Tamil Malaysians, also known as Malaysian Tamilar, are people of full or partial Tamil descent who were born in or immigrated to Malaysia from Tamil Nadu, India and the Tamil regions of north-east Sri Lanka. The majority of 1.8–2 million people 80% of the Malaysian Indian populations in Malaysia were from Indian Tamil ethnic groups from Tamil Nadu and Sri Lanka. The bulk of Tamil Malaysian migration began during the British Raj, when Britain facilitated the migration of Indian workers to work in plantations. There are, however, some established Tamil communities from before British colonialism.

Precolonial period

Relations between Tamils and, what is now, Malaysia have existed for more than 2000 years. The ancient Tamil poetic work Paṭṭiṉappālai refers to the territory of modern Malaysia as Kaalagam (Tamil: காழகம்).
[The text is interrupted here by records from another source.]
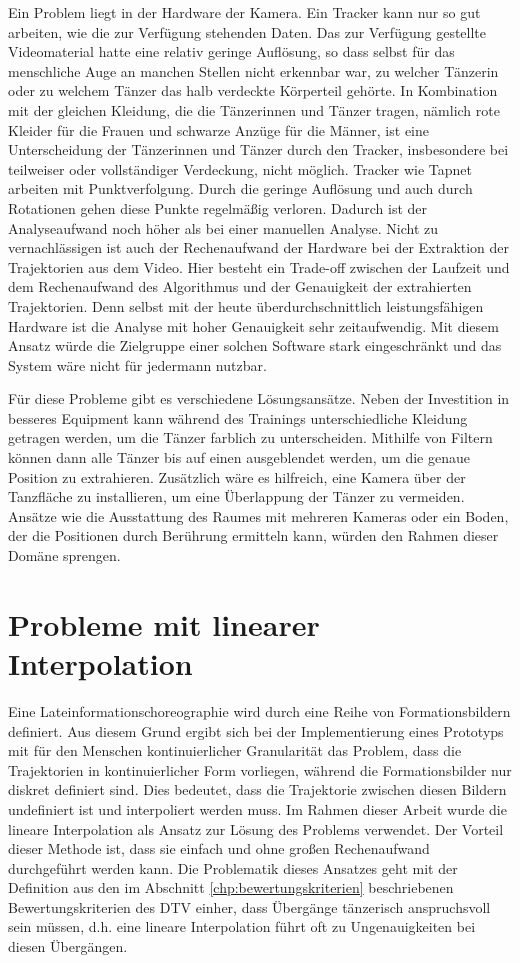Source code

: \documentclass[
  ngerman,
  a4paper,  %
  twoside,  %
  bibliography=totoc,
  headsepline,
  cleardoublepage=empty,
  parskip=half,
  draft=false
]{scrbook}
\begin{document}
Ein Problem liegt in der Hardware der Kamera. Ein Tracker kann nur so gut arbeiten, wie die zur Verfügung stehenden Daten. Das zur Verfügung gestellte Videomaterial hatte eine relativ geringe Auflösung, so dass selbst für das menschliche Auge an manchen Stellen nicht erkennbar war, zu welcher Tänzerin oder zu welchem Tänzer das halb verdeckte Körperteil gehörte. In Kombination mit der gleichen Kleidung, die die Tänzerinnen und Tänzer tragen, nämlich rote Kleider für die Frauen und schwarze Anzüge für die Männer, ist eine Unterscheidung der Tänzerinnen und Tänzer durch den Tracker, insbesondere bei teilweiser oder vollständiger Verdeckung, nicht möglich. Tracker wie Tapnet arbeiten mit Punktverfolgung. Durch die geringe Auflösung und auch durch Rotationen gehen diese Punkte regelmäßig verloren. Dadurch ist der Analyseaufwand noch höher als bei einer manuellen Analyse. Nicht zu vernachlässigen ist auch der Rechenaufwand der Hardware bei der Extraktion der Trajektorien aus dem Video. Hier besteht ein Trade-off zwischen der Laufzeit und dem Rechenaufwand des Algorithmus und der Genauigkeit der extrahierten Trajektorien. Denn selbst mit der heute überdurchschnittlich leistungsfähigen Hardware ist die Analyse mit hoher Genauigkeit sehr zeitaufwendig. Mit diesem Ansatz würde die Zielgruppe einer solchen Software stark eingeschränkt und das System wäre nicht für jedermann nutzbar.

Für diese Probleme gibt es verschiedene Lösungsansätze. Neben der Investition in besseres Equipment kann während des Trainings unterschiedliche Kleidung getragen werden, um die Tänzer farblich zu unterscheiden. Mithilfe von Filtern können dann alle Tänzer bis auf einen ausgeblendet werden, um die genaue Position zu extrahieren. Zusätzlich wäre es hilfreich, eine Kamera über der Tanzfläche zu installieren, um eine Überlappung der Tänzer zu vermeiden. Ansätze wie die Ausstattung des Raumes mit mehreren Kameras oder ein Boden, der die Positionen durch Berührung ermitteln kann, würden den Rahmen dieser Domäne sprengen.

\section{Probleme mit linearer Interpolation}
Eine Lateinformationschoreographie wird durch eine Reihe von Formationsbildern definiert. Aus diesem Grund ergibt sich bei der Implementierung eines Prototyps mit für den Menschen kontinuierlicher Granularität das Problem, dass die Trajektorien in kontinuierlicher Form vorliegen, während die Formationsbilder nur diskret definiert sind. Dies bedeutet, dass die Trajektorie zwischen diesen Bildern undefiniert ist und interpoliert werden muss. Im Rahmen dieser Arbeit wurde die lineare Interpolation als Ansatz zur Lösung des Problems verwendet. Der Vorteil dieser Methode ist, dass sie einfach und ohne großen Rechenaufwand durchgeführt werden kann. Die Problematik dieses Ansatzes geht mit der Definition aus den im Abschnitt \ref{chp:bewertungskriterien} beschriebenen Bewertungskriterien des DTV \cite{wertungsrichtlinien} einher, dass Übergänge tänzerisch anspruchsvoll sein müssen, d.h. eine lineare Interpolation führt oft zu Ungenauigkeiten bei diesen Übergängen.
\end{document}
Tamil literature from the 10th and 11th centuries refers to the modern Malaysian state of Kedah as Kadaram (Tamil: கடாரம்)

Prior to British colonization, Tamils had been conspicuous in the archipelago much earlier, especially since the period of the powerful South Indian kingdom of the Cholas in the 11th century. The Pallava dynasty of Tamil Nadu spread Tamil culture and the Tamil script to Malaysia. The Tamil emperor Rajendra Chola I of the Chola dynasty invaded Srivijaya in the 11th century.

The Malay Peninsula had a strong Tamil culture in the 11th century, and Tamil merchant guilds were established in several locations. By that time, Tamils were among the important trading peoples of maritime Asia. Although the bulk of these immigrants to South East Asia had assimilated with the majority Malay ethnic group, some communities such as the Malacca Chittys are remnants of these earlier Tamil migrants.

Colonial period

During the British colonial era, Britain facilitated the migration of Indian workers to work in plantations. The overwhelming majority of migrants from India were ethnic Tamil and from the Madras Presidency now Tamil Nadu of the British Empire.

Those migrants from Tamil Nadu after some years they were permanently settled there itself and now they are owns jobs by shopkeepers and entrepreneurs.

Tamil Indian freedom fighters Maruthu Pandiyar relatives and 72 soldiers were deported to Penang in the year 1802 by the Madras Presidency Government (British India Government).

Siam Burma Death Railway

During the Second World War, the Japanese army used more than 120,000 Tamils in the construction of a 415km railway between Siam and Burma to transport army supplies. During this project, it was initially believed that half of them (around 60,000) perished.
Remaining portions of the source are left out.